*DATA LISTING*.
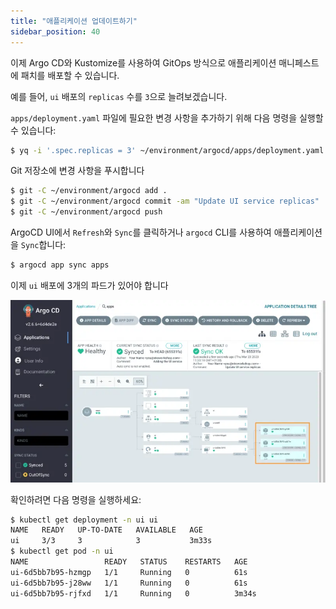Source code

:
 ```yaml
---
title: "애플리케이션 업데이트하기"
sidebar_position: 40
---
```


이제 Argo CD와 Kustomize를 사용하여 GitOps 방식으로 애플리케이션 매니페스트에 패치를 배포할 수 있습니다.

예를 들어, `ui` 배포의 `replicas` 수를 `3`으로 늘려보겠습니다.

<!--
```kustomization
modules/automation/gitops/argocd/update-application/deployment-patch.yaml
Deployment/ui
```

Git 저장소 디렉토리에 패치 파일을 복사합니다:

```bash
$ cp /workspace/modules/automation/gitops/argocd/update-application/deployment-patch.yaml ~/environment/argocd/apps/deployment-patch.yaml
```

`apps/deployment-patch.yaml` 파일에서 계획된 변경 사항을 검토할 수 있습니다.

패치를 적용하려면 아래 예시와 같이 `apps/kustomization.yaml` 파일을 편집할 수 있습니다:

```file
manifests/modules/automation/gitops/argocd/update-application/kustomization.yaml.example
```

편집된 `kustomization.yaml` 파일을 Git 저장소 디렉토리에 복사합니다:

```bash
$ cp /workspace/modules/automation/gitops/argocd/update-application/kustomization.yaml.example ~/environment/argocd/apps/kustomization.yaml
```
-->

`apps/deployment.yaml` 파일에 필요한 변경 사항을 추가하기 위해 다음 명령을 실행할 수 있습니다:

```bash
$ yq -i '.spec.replicas = 3' ~/environment/argocd/apps/deployment.yaml
```

Git 저장소에 변경 사항을 푸시합니다

```bash
$ git -C ~/environment/argocd add .
$ git -C ~/environment/argocd commit -am "Update UI service replicas"
$ git -C ~/environment/argocd push
```

ArgoCD UI에서 `Refresh`와 `Sync`를 클릭하거나 `argocd` CLI를 사용하여 애플리케이션을 `Sync`합니다:

```bash
$ argocd app sync apps
```

이제 `ui` 배포에 3개의 파드가 있어야 합니다

![argocd-update-application](assets/argocd-update-application.webp)

확인하려면 다음 명령을 실행하세요:

```bash hook=update
$ kubectl get deployment -n ui ui
NAME   READY   UP-TO-DATE   AVAILABLE   AGE
ui     3/3     3            3           3m33s
$ kubectl get pod -n ui
NAME                 READY   STATUS    RESTARTS   AGE
ui-6d5bb7b95-hzmgp   1/1     Running   0          61s
ui-6d5bb7b95-j28ww   1/1     Running   0          61s
ui-6d5bb7b95-rjfxd   1/1     Running   0          3m34s
```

*ASSIGNED TASK*. Repeat the listing above exactly, with no pictures.

*THE COMPLETED TASK*.
Source code

:
 ```yaml
---
title: "애플리케이션 업데이트하기"
sidebar_position: 40
---
```


이제 Argo CD와 Kustomize를 사용하여 GitOps 방식으로 애플리케이션 매니페스트에 패치를 배포할 수 있습니다.

예를 들어, `ui` 배포의 `replicas` 수를 `3`으로 늘려보겠습니다.

<!--
```kustomization
modules/automation/gitops/argocd/update-application/deployment-patch.yaml
Deployment/ui
```

Git 저장소 디렉토리에 패치 파일을 복사합니다:

```bash
$ cp /workspace/modules/automation/gitops/argocd/update-application/deployment-patch.yaml ~/environment/argocd/apps/deployment-patch.yaml
```

`apps/deployment-patch.yaml` 파일에서 계획된 변경 사항을 검토할 수 있습니다.

패치를 적용하려면 아래 예시와 같이 `apps/kustomization.yaml` 파일을 편집할 수 있습니다:

```file
manifests/modules/automation/gitops/argocd/update-application/kustomization.yaml.example
```

편집된 `kustomization.yaml` 파일을 Git 저장소 디렉토리에 복사합니다:

```bash
$ cp /workspace/modules/automation/gitops/argocd/update-application/kustomization.yaml.example ~/environment/argocd/apps/kustomization.yaml
```
-->

`apps/deployment.yaml` 파일에 필요한 변경 사항을 추가하기 위해 다음 명령을 실행할 수 있습니다:

```bash
$ yq -i '.spec.replicas = 3' ~/environment/argocd/apps/deployment.yaml
```

Git 저장소에 변경 사항을 푸시합니다

```bash
$ git -C ~/environment/argocd add .
$ git -C ~/environment/argocd commit -am "Update UI service replicas"
$ git -C ~/environment/argocd push
```

ArgoCD UI에서 `Refresh`와 `Sync`를 클릭하거나 `argocd` CLI를 사용하여 애플리케이션을 `Sync`합니다:

```bash
$ argocd app sync apps
```

이제 `ui` 배포에 3개의 파드가 있어야 합니다

![argocd-update-application](assets/argocd-update-application.webp)

확인하려면 다음 명령을 실행하세요:

```bash hook=update
$ kubectl get deployment -n ui ui
NAME   READY   UP-TO-DATE   AVAILABLE   AGE
ui     3/3     3            3           3m33s
$ kubectl get pod -n ui
NAME                 READY   STATUS    RESTARTS   AGE
ui-6d5bb7b95-hzmgp   1/1     Running   0          61s
ui-6d5bb7b95-j28ww   1/1     Running   0          61s
ui-6d5bb7b95-rjfxd   1/1     Running   0          3m34s
```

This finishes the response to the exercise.